What is needed: From the data that follows, print exactly the lines starting at the one containing "Python scripts for" and ending at the one containing "nltk.download()"; include both of them and nothing more.

Source data:
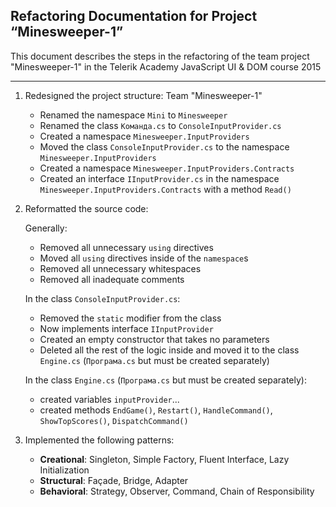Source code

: ﻿Refactoring Documentation for Project “Minesweeper-1”
------------------------------------------------------
This document describes the steps in the refactoring of the team project "Minesweeper-1" 
in the Telerik Academy JavaScript UI & DOM course 2015

------------------------------------------------------
1. Redesigned the project structure: Team "Minesweeper-1"
	- Renamed the namespace `Mini` to `Minesweeper`
	- Renamed the class `Команда.cs` to `ConsoleInputProvider.cs`
	- Created a namespace `Minesweeper.InputProviders`
	- Moved the class `ConsoleInputProvider.cs` to the namespace `Minesweeper.InputProviders`
	- Created a namespace `Minesweeper.InputProviders.Contracts`
	- Created an interface `IInputProvider.cs` in the namespace `Minesweeper.InputProviders.Contracts` with a method `Read()`

2. Reformatted the source code:

    Generally:
	- Removed all unnecessary `using` directives
	- Moved all `using` directives inside of the `namespace`s
	- Removed all unnecessary whitespaces
	- Removed all inadequate comments

    In the class `ConsoleInputProvider.cs`:
	- Removed the `static` modifier from the class
	- Now implements interface `IInputProvider`
	- Created an empty constructor that takes no parameters
	- Deleted all the rest of the logic inside and moved it to the class `Engine.cs` (`Програма.cs` but must be created separately)

    In the class `Engine.cs` (`Програма.cs` but must be created separately):
	- created variables `inputProvider`...
	- created methods `EndGame()`, `Restart()`, `HandleCommand()`, `ShowTopScores()`, `DispatchCommand()`

3. Implemented the following patterns:
   - **Creational**: Singleton, Simple Factory, Fluent Interface, Lazy Initialization
   - **Structural**: Façade, Bridge, Adapter
   - **Behavioral**: Strategy, Observer, Command, Chain of Responsibility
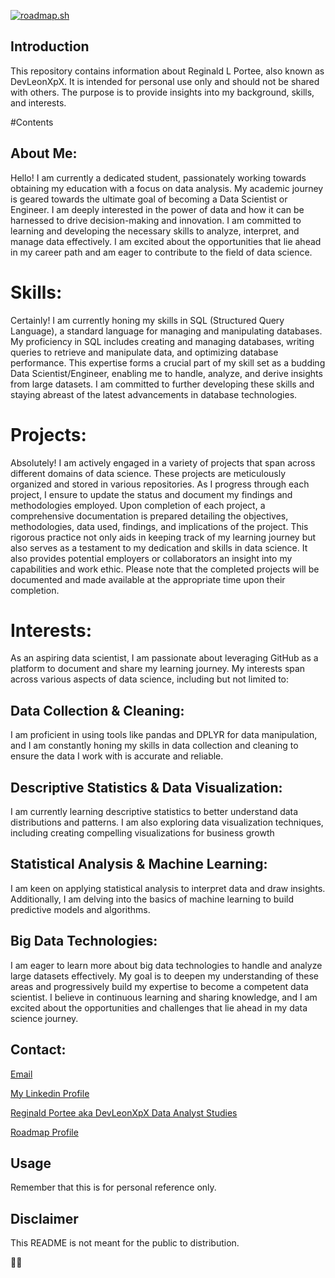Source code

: <a href="https://roadmap.sh"><img src="https://roadmap.sh/card/wide/6643af4e662f1deb344055ec?variant=dark&roadmaps=full-stack%2Cpython%2Cbackend%2Cfrontend" alt="roadmap.sh"/></a>

## Introduction

This repository contains information about Reginald L Portee, also known as DevLeonXpX. It is intended for personal use only and should not be shared with others. The purpose is to provide insights into my background, skills, and interests.

#Contents

## About Me: 

Hello! I am currently a dedicated student, passionately working towards obtaining my education with a focus on data analysis. My academic journey is geared towards the ultimate goal of becoming a Data Scientist or Engineer. I am deeply interested in the power of data and how it can be harnessed to drive decision-making and innovation. I am committed to learning and developing the necessary skills to analyze, interpret, and manage data effectively. I am excited about the opportunities that lie ahead in my career path and am eager to contribute to the field of data science.

# Skills: 

Certainly! I am currently honing my skills in SQL (Structured Query Language), a standard language for managing and manipulating databases. My proficiency in SQL includes creating and managing databases, writing queries to retrieve and manipulate data, and optimizing database performance. This expertise forms a crucial part of my skill set as a budding Data Scientist/Engineer, enabling me to handle, analyze, and derive insights from large datasets. I am committed to further developing these skills and staying abreast of the latest advancements in database technologies.

# Projects: 

Absolutely! I am actively engaged in a variety of projects that span across different domains of data science. These projects are meticulously organized and stored in various repositories. As I progress through each project, I ensure to update the status and document my findings and methodologies employed. Upon completion of each project, a comprehensive documentation is prepared detailing the objectives, methodologies, data used, findings, and implications of the project. This rigorous practice not only aids in keeping track of my learning journey but also serves as a testament to my dedication and skills in data science. It also provides potential employers or collaborators an insight into my capabilities and work ethic. Please note that the completed projects will be documented and made available at the appropriate time upon their completion.

# Interests: 

As an aspiring data scientist, I am passionate about leveraging GitHub as a platform to document and share my learning journey. My interests span across various aspects of data science, including but not limited to:

## Data Collection & Cleaning: 

I am proficient in using tools like pandas and DPLYR for data manipulation, and I am constantly honing my skills in data collection and cleaning to ensure the data I work with is accurate and reliable.

## Descriptive Statistics & Data Visualization: 

I am currently learning descriptive statistics to better understand data distributions and patterns. I am also exploring data visualization techniques, including creating compelling visualizations for business growth

## Statistical Analysis & Machine Learning: 

I am keen on applying statistical analysis to interpret data and draw insights. Additionally, I am delving into the basics of machine learning to build predictive models and algorithms.
## Big Data Technologies: 

I am eager to learn more about big data technologies to handle and analyze large datasets effectively.
My goal is to deepen my understanding of these areas and progressively build my expertise to become a competent data scientist. I believe in continuous learning and sharing knowledge, and I am excited about the opportunities and challenges that lie ahead in my data science journey.

## Contact: 

[Email](devleonxpx@gmail.com)

[My Linkedin Profile](https://www.linkedin.com/in/leon-9b33912b4/)

[Reginald Portee aka DevLeonXpX Data Analyst Studies](https://draw.roadmap.sh/6643f560662f1deb3445e822)

[Roadmap Profile](https://roadmap.sh/u/devleonxpx)

## Usage

Remember that this is for personal reference only.

## Disclaimer

This README is not meant for the public to distribution.

🌟📝
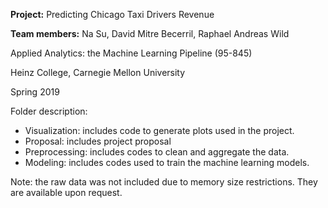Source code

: **Project:** Predicting Chicago Taxi Drivers Revenue

**Team members:** Na Su, David Mitre Becerril, Raphael Andreas Wild

Applied Analytics: the Machine Learning Pipeline (95-845)

Heinz College, Carnegie Mellon University

Spring 2019

Folder description:
- Visualization: includes code to generate plots used in the project.
- Proposal: includes project proposal
- Preprocessing: includes codes to clean and aggregate the data.
- Modeling: includes codes used to train the machine learning models.

Note: the raw data was not included due to memory size restrictions. They are available upon request.
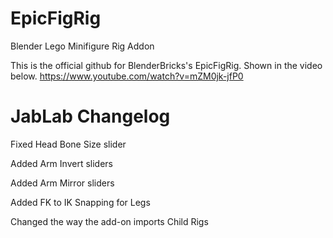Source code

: # EpicFigRig
Blender Lego Minifigure Rig Addon

This is the official github for BlenderBricks's EpicFigRig. Shown in the video below. https://www.youtube.com/watch?v=mZM0jk-jfP0

# JabLab Changelog

Fixed Head Bone Size slider

Added Arm Invert sliders

Added Arm Mirror sliders

Added FK to IK Snapping for Legs

Changed the way the add-on imports Child Rigs
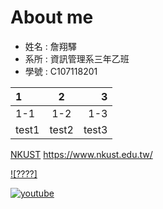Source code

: # About me
- 姓名 : 詹翔驛
- 系所 : 資訊管理系三年乙班
- 學號 : C107118201

| 1 | 2 | 3 |
|:--|:-:|--:|
|1-1|1-2|1-3|
|test1|test2|test3|

[NKUST](https://www.nkust.edu.tw/)
<https://www.nkust.edu.tw/>

[![????]](https://www.google.com/url?sa=i&url=https%3A%2F%2Fhk.news.yahoo.com%2F%25E9%25BB%2591%25E4%25BA%25BA%25E6%2597%2585%25E5%25AE%25A2%25E8%25A2%25AB%25E7%2595%25B6%25E6%2588%2590%25E6%25AF%2592%25E8%25B2%25A9%25E6%2589%25A3%25E7%2595%2599%25E5%258D%258A%25E6%2597%25A5-%25E4%25BA%258B%25E4%25B8%25BB%25E5%258F%2597%25E7%259B%25A1%25E5%25B1%2588%25E8%25BE%25B1-%25E5%25A5%25BD%25E6%2586%258E%25E9%25A6%2599%25E6%25B8%25AF-073910367.html&psig=AOvVaw20Ap34pXnFDLv_AtF-1CiC&ust=1601017777787000&source=images&cd=vfe&ved=0CAIQjRxqFwoTCKjgz5CegewCFQAAAAAdAAAAABAD)

[![youtube](https://img.youtube.com/vi/MHMjzUfYeFs/0.jpg)](https://www.youtube.com/watch?v=MHMjzUfYeFs)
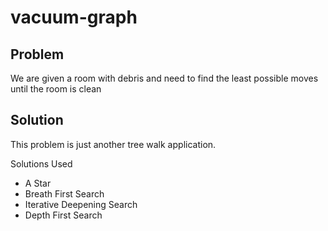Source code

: # vacuum-graph

## Problem

We are given a room with debris and need to find the least possible moves until the room is clean

## Solution

This problem is just another tree walk application.

Solutions Used

* A Star
* Breath First Search
* Iterative Deepening Search
* Depth First Search
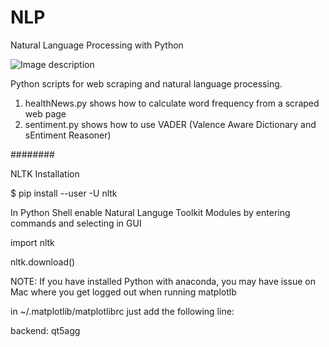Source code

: # NLP
Natural Language Processing with Python

![Image description](https://www.googleapis.com/drive/v3/files/10GstgLvY3YUyMD9wb8qHF1nQ4CQad73H?alt=media&key=AIzaSyDb-0FGRW1eS0pDUwvGJFM4SsxisP3j5rc)

Python scripts for web scraping and natural language processing.

1. healthNews.py shows how to calculate word frequency from a scraped web page
2. sentiment.py shows how to use VADER (Valence Aware Dictionary and sEntiment Reasoner)

########

NLTK Installation

$ pip install --user -U nltk

In Python Shell enable Natural Languge Toolkit Modules by entering commands and selecting in GUI

import nltk

nltk.download()

NOTE: If you have installed Python with anaconda, you may have issue on Mac where you get logged out when running matplotlb 

 in ~/.matplotlib/matplotlibrc just add the following line:

backend: qt5agg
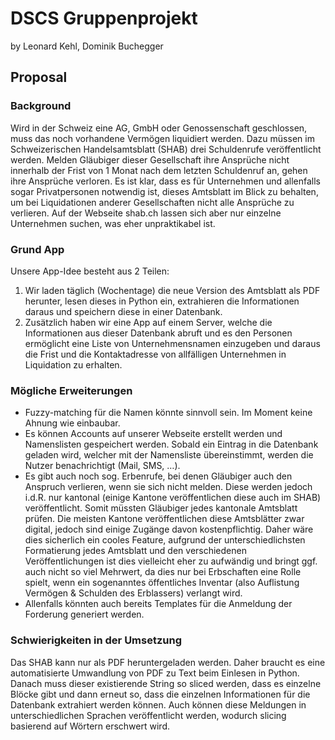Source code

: # DSCS Gruppenprojekt
by Leonard Kehl, Dominik Buchegger

## Proposal

### Background
Wird in der Schweiz eine AG, GmbH oder Genossenschaft geschlossen, muss das noch vorhandene Vermögen liquidiert werden. Dazu müssen im Schweizerischen Handelsamtsblatt (SHAB) drei Schuldenrufe veröffentlicht werden. Melden Gläubiger dieser Gesellschaft ihre Ansprüche nicht innerhalb der Frist von 1 Monat nach dem letzten Schuldenruf an, gehen ihre Ansprüche verloren.
Es ist klar, dass es für Unternehmen und allenfalls sogar Privatpersonen notwendig ist, dieses Amtsblatt im Blick zu behalten, um bei Liquidationen anderer Gesellschaften nicht alle Ansprüche zu verlieren. Auf der Webseite shab.ch lassen sich aber nur einzelne Unternehmen suchen, was eher unpraktikabel ist.

### Grund App
Unsere App-Idee besteht aus 2 Teilen:
1.	Wir laden täglich (Wochentage) die neue Version des Amtsblatt als PDF herunter, lesen dieses in Python ein, extrahieren die Informationen daraus und speichern diese in einer Datenbank.
2.	Zusätzlich haben wir eine App auf einem Server, welche die Informationen aus dieser Datenbank abruft und es den Personen ermöglicht eine Liste von Unternehmensnamen einzugeben und daraus die Frist und die Kontaktadresse von allfälligen Unternehmen in Liquidation zu erhalten.

### Mögliche Erweiterungen
- Fuzzy-matching für die Namen könnte sinnvoll sein. Im Moment keine Ahnung wie einbaubar.
- Es können Accounts auf unserer Webseite erstellt werden und Namenslisten gespeichert werden. Sobald ein Eintrag in die Datenbank geladen wird, welcher mit der Namensliste übereinstimmt, werden die Nutzer benachrichtigt (Mail, SMS, …).
- Es gibt auch noch sog. Erbenrufe, bei denen Gläubiger auch den Anspruch verlieren, wenn sie sich nicht melden. Diese werden jedoch i.d.R. nur kantonal (einige Kantone veröffentlichen diese auch im SHAB) veröffentlicht. Somit müssten Gläubiger jedes kantonale Amtsblatt prüfen. Die meisten Kantone veröffentlichen diese Amtsblätter zwar digital, jedoch sind einige Zugänge davon kostenpflichtig. Daher wäre dies sicherlich ein cooles Feature, aufgrund der unterschiedlichsten Formatierung jedes Amtsblatt und den verschiedenen Veröffentlichungen ist dies vielleicht eher zu aufwändig und bringt ggf. auch nicht so viel Mehrwert, da dies nur bei Erbschaften eine Rolle spielt, wenn ein sogenanntes öffentliches Inventar (also Auflistung Vermögen & Schulden des Erblassers) verlangt wird.
- Allenfalls könnten auch bereits Templates für die Anmeldung der Forderung generiert werden.

### Schwierigkeiten in der Umsetzung
Das SHAB kann nur als PDF heruntergeladen werden. Daher braucht es eine automatisierte Umwandlung von PDF zu Text beim Einlesen in Python. Danach muss dieser existierende String so sliced werden, dass es einzelne Blöcke gibt und dann erneut so, dass die einzelnen Informationen für die Datenbank extrahiert werden können. Auch können diese Meldungen in unterschiedlichen Sprachen veröffentlicht werden, wodurch slicing basierend auf Wörtern erschwert wird.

Problem solution:
Python scripts for web scraping and natural language processing.

1. healthNews.py shows how to calculate word frequency from a scraped web page
2. sentiment.py shows how to use VADER (Valence Aware Dictionary and sEntiment Reasoner)

########

NLTK Installation

$ pip install --user -U nltk

In Python Shell enable Natural Languge Toolkit Modules by entering commands and selecting in GUI

import nltk

nltk.download()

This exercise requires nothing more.